## take

One can, for example, take $A$ to be the rationals in $X$.

The parameter interval was here taken to be $(0,1)$.

Let us take $B$ as our range space.

Take as base for a topology on $X$ the sets of the form ......

The constant $C$ may be taken as double the constant appearing in (5).

Take for $H$ the set ......

Taking $y=x$ we get ......

......where the sup is taken over all intervals $I$.

It turns out that this is independent of the representations taken (as long as they are faithful).

The map $f$ takes $a$ to $f(a)$.

The map $f$ takes the value 1 for $t=1$.

The function $g$ takes its maximum at $x=5$.

The MR algorithm takes $n$ steps to solve the problem.

Following the same lines we find that it takes $k$ prolongations to get an immersed curve.

We take the same approach as in [3].

This procedure can be extended to take care of any number of terms.

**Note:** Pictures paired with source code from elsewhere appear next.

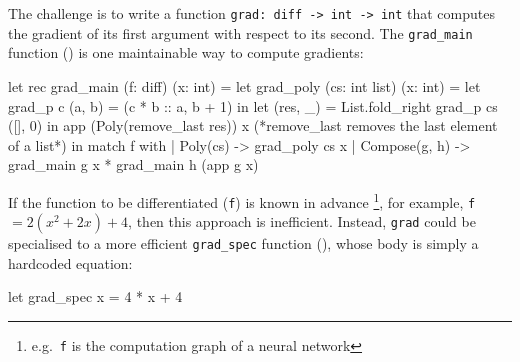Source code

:The challenge is to write a function \texttt{grad: diff -> int -> int} that computes the gradient of its first argument with respect to its second. The \texttt{grad_main} function () is one maintainable way to compute gradients: 

\begin{code}
\begin{ocamllst}
let rec grad_main (f: diff) (x: int) = 
  let grad_poly (cs: int list) (x: int) = 
    let grad_p c (a, b) = (c * b :: a, b + 1) in
    let (res, _) = List.fold_right grad_p cs ([], 0) in 
    app (Poly(remove_last res)) x (*remove_last removes the last element of a list*)
  in match f with
    | Poly(cs)      -> grad_poly cs x
    | Compose(g, h) -> grad_main g x * grad_main h (app g x)

\end{ocamllst}
%
\label{listing:ocaml-grad-main}
\end{code}


If the function to be differentiated (\texttt{f}) is known in advance \footnote{e.g.\ \texttt{f} is the computation graph of a neural network}, for example, \texttt{f} $= 2(x^2 + 2x) + 4$, then this approach is inefficient. Instead, \texttt{grad} could be specialised to a more efficient \texttt{grad_spec} function (), whose body is simply a hardcoded equation:

\begin{code}
\begin{ocamllst}
let grad_spec x = 4 * x + 4
\end{ocamllst}
\label{listing:ocaml-grad-fast}
\end{code}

Let us now take a look at the class $N$, with the purpose of determining how ......

A linear transformation takes us back to the case in which ......

Then (5) takes on the form ...... [Or: takes the form]

Here $f$ takes over the role of the time parameter.

The first 15 chapters should be taken up in the order in which they are presented, except for Chapter 9, which may be postponed.

First we take up the trivial case $h=0$.

In closing this section we take up a result which will play a pivotal role in the characterization of ......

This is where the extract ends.